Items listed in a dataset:
####################

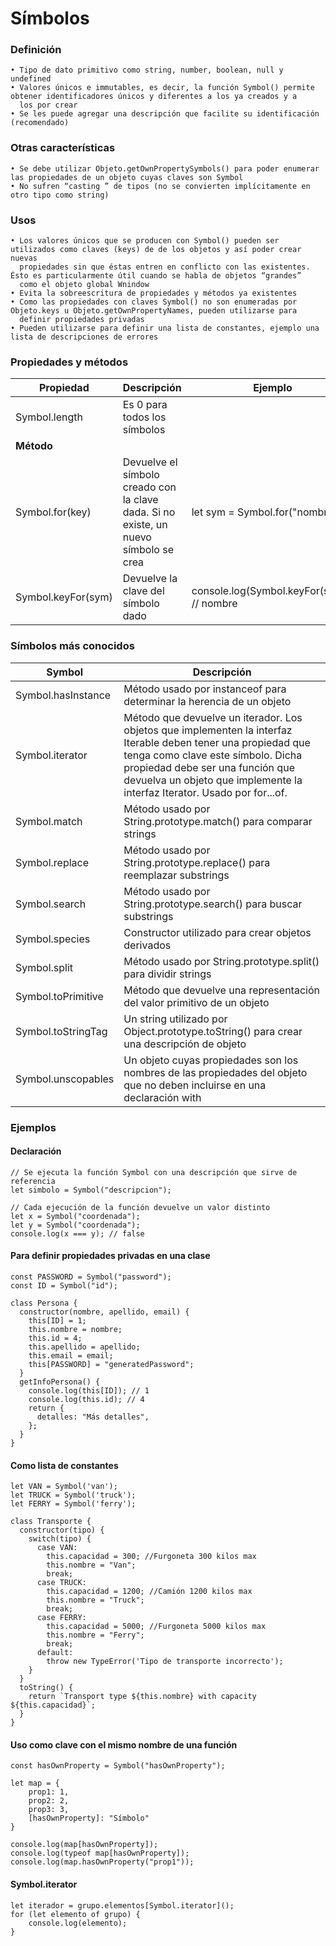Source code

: # Símbolos

### Definición
    • Tipo de dato primitivo como string, number, boolean, null y undefined
    • Valores únicos e immutables, es decir, la función Symbol() permite obtener identificadores únicos y diferentes a los ya creados y a 
      los por crear
    • Se les puede agregar una descripción que facilite su identificación (recomendado)
    
### Otras características
    • Se debe utilizar Objeto.getOwnPropertySymbols() para poder enumerar las propiedades de un objeto cuyas claves son Symbol
    • No sufren “casting ” de tipos (no se convierten implícitamente en otro tipo como string)
    
### Usos
    • Los valores únicos que se producen con Symbol() pueden ser utilizados como claves (keys) de de los objetos y así poder crear nuevas
      propiedades sin que éstas entren en conflicto con las existentes. Ésto es particularmente útil cuando se habla de objetos “grandes” 
      como el objeto global Wnindow
    • Evita la sobreescritura de propiedades y métodos ya existentes
    • Como las propiedades con claves Symbol() no son enumeradas por Objeto.keys u Objeto.getOwnPropertyNames, pueden utilizarse para 
      definir propiedades privadas
    • Pueden utilizarse para definir una lista de constantes, ejemplo una lista de descripciones de errores

### Propiedades y métodos

| **Propiedad** | **Descripción** | **Ejemplo** |
| ------------- | ------------- | ------------- |
| Symbol.length  | Es 0 para todos los símbolos  |   |
| **Método**  |  |   |
| Symbol.for(key)  | Devuelve el símbolo creado con la clave dada. Si no existe, un nuevo símbolo se crea | let sym = Symbol.for("nombre");  |
| Symbol.keyFor(sym)  | Devuelve la clave del símbolo dado | console.log(Symbol.keyFor(sym)); // nombre  |

### Símbolos más conocidos

| **Symbol** | **Descripción** |
| ------------- | ------------- |
| Symbol.hasInstance  | Método usado por instanceof para determinar la herencia de un objeto |
| Symbol.iterator  | Método que devuelve un iterador. Los objetos que implementen la interfaz Iterable deben tener una propiedad que tenga como clave este símbolo. Dicha propiedad debe ser una función que devuelva un objeto que implemente la interfaz Iterator.  Usado por for...of. |
| Symbol.match  | Método usado por String.prototype.match() para comparar strings |
| Symbol.replace  | Método usado por String.prototype.replace() para reemplazar substrings |
| Symbol.search  | Método usado por String.prototype.search() para buscar substrings |
| Symbol.species  | Constructor utilizado para crear objetos derivados |
| Symbol.split  | Método usado por String.prototype.split() para dividir strings |
| Symbol.toPrimitive  | Método que devuelve una representación del valor primitivo de un objeto |
| Symbol.toStringTag  | Un string utilizado por Object.prototype.toString() para crear una descripción de objeto |
| Symbol.unscopables  | Un objeto cuyas propiedades son los nombres de las propiedades del objeto que no deben incluirse en una declaración with |

### Ejemplos 

#### Declaración
```
// Se ejecuta la función Symbol con una descripción que sirve de referencia
let simbolo = Symbol("descripcion");

// Cada ejecución de la función devuelve un valor distinto
let x = Symbol("coordenada");
let y = Symbol("coordenada");
console.log(x === y); // false
```

#### Para definir propiedades privadas en una clase
```
const PASSWORD = Symbol("password");
const ID = Symbol("id");
 
class Persona {
  constructor(nombre, apellido, email) {
    this[ID] = 1;
    this.nombre = nombre;
    this.id = 4;
    this.apellido = apellido;
    this.email = email;
    this[PASSWORD] = "generatedPassword";
  }
  getInfoPersona() {
    console.log(this[ID]); // 1
    console.log(this.id); // 4
    return {
      detalles: "Más detalles",
    };
  }
}
```

#### Como lista de constantes
```	
let VAN = Symbol('van');
let TRUCK = Symbol('truck');
let FERRY = Symbol('ferry');
 
class Transporte {
  constructor(tipo) {
    switch(tipo) {
      case VAN:
        this.capacidad = 300; //Furgoneta 300 kilos max
        this.nombre = "Van";
        break;
      case TRUCK:
        this.capacidad = 1200; //Camión 1200 kilos max
        this.nombre = "Truck";
        break;
      case FERRY:
        this.capacidad = 5000; //Furgoneta 5000 kilos max
        this.nombre = "Ferry";
        break;
      default:
        throw new TypeError('Tipo de transporte incorrecto');
    }
  }
  toString() {
    return `Transport type ${this.nombre} with capacity ${this.capacidad}`;
  }
}
```

#### Uso como clave con el mismo nombre de una función
```
const hasOwnProperty = Symbol("hasOwnProperty");

let map = {
    prop1: 1,
    prop2: 2,
    prop3: 3,
    [hasOwnProperty]: "Símbolo"
}

console.log(map[hasOwnProperty]);
console.log(typeof map[hasOwnProperty]);
console.log(map.hasOwnProperty("prop1"));
```

#### Symbol.iterator
```
let iterador = grupo.elementos[Symbol.iterator]();
for (let elemento of grupo) {
    console.log(elemento);
}
```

####################

◆ WHAT IS EXPECTED:
Copy out nothing but the lines from the beginning of the records through the one that contains "### Otras características". Skip the pictures.

◆ EXERCISE SOLUTION:
Source code

: # Símbolos

### Definición
    • Tipo de dato primitivo como string, number, boolean, null y undefined
    • Valores únicos e immutables, es decir, la función Symbol() permite obtener identificadores únicos y diferentes a los ya creados y a 
      los por crear
    • Se les puede agregar una descripción que facilite su identificación (recomendado)
    
### Otras características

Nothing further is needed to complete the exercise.